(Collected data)

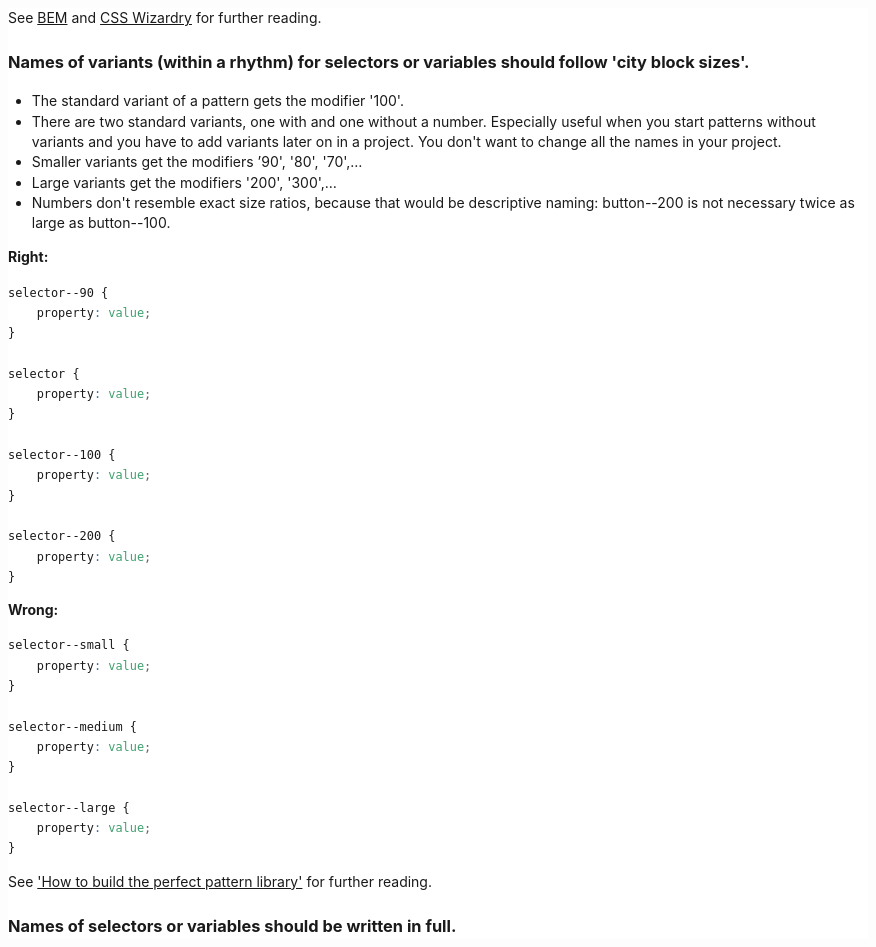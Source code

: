 See [BEM](https://bem.info) and [CSS Wizardry](http://csswizardry.com/2013/01/mindbemding-getting-your-head-round-bem-syntax/) for further reading.

### Names of variants (within a rhythm) for selectors or variables should follow 'city block sizes'.

- The standard variant of a pattern gets the modifier '100'.
- There are two standard variants, one with and one without a number. Especially useful when you start patterns without variants and you have to add variants later on in a project. You don't want to change all the names in your project.
- Smaller variants get the modifiers ’90', '80', '70',…
- Large variants get the modifiers '200', '300',…
- Numbers don't resemble exact size ratios, because that would be descriptive naming: button--200 is not necessary twice as large as button--100.

**Right:**
```css
selector--90 {
	property: value;
}

selector {
	property: value;
}

selector--100 {
	property: value;
}

selector--200 {
	property: value;
}
```

**Wrong:**
```css
selector--small {
	property: value;
}

selector--medium {
	property: value;
}

selector--large {
	property: value;
}
```

See ['How to build the perfect pattern library'](http://www.slideshare.net/WolfBruening/how-to-build-the-perfect-pattern-libraryy) for further reading.

### Names of selectors or variables should be written in full.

PROBLEM TO SOLVE: Please copy the records above word for word, leaving out every picture.

SOLUTION FOR THIS PROBLEM:
Source code

: See [BEM](https://bem.info) and [CSS Wizardry](http://csswizardry.com/2013/01/mindbemding-getting-your-head-round-bem-syntax/) for further reading.

### Names of variants (within a rhythm) for selectors or variables should follow 'city block sizes'.

- The standard variant of a pattern gets the modifier '100'.
- There are two standard variants, one with and one without a number. Especially useful when you start patterns without variants and you have to add variants later on in a project. You don't want to change all the names in your project.
- Smaller variants get the modifiers ’90', '80', '70',…
- Large variants get the modifiers '200', '300',…
- Numbers don't resemble exact size ratios, because that would be descriptive naming: button--200 is not necessary twice as large as button--100.

**Right:**
```css
selector--90 {
	property: value;
}

selector {
	property: value;
}

selector--100 {
	property: value;
}

selector--200 {
	property: value;
}
```

**Wrong:**
```css
selector--small {
	property: value;
}

selector--medium {
	property: value;
}

selector--large {
	property: value;
}
```

See ['How to build the perfect pattern library'](http://www.slideshare.net/WolfBruening/how-to-build-the-perfect-pattern-libraryy) for further reading.

### Names of selectors or variables should be written in full.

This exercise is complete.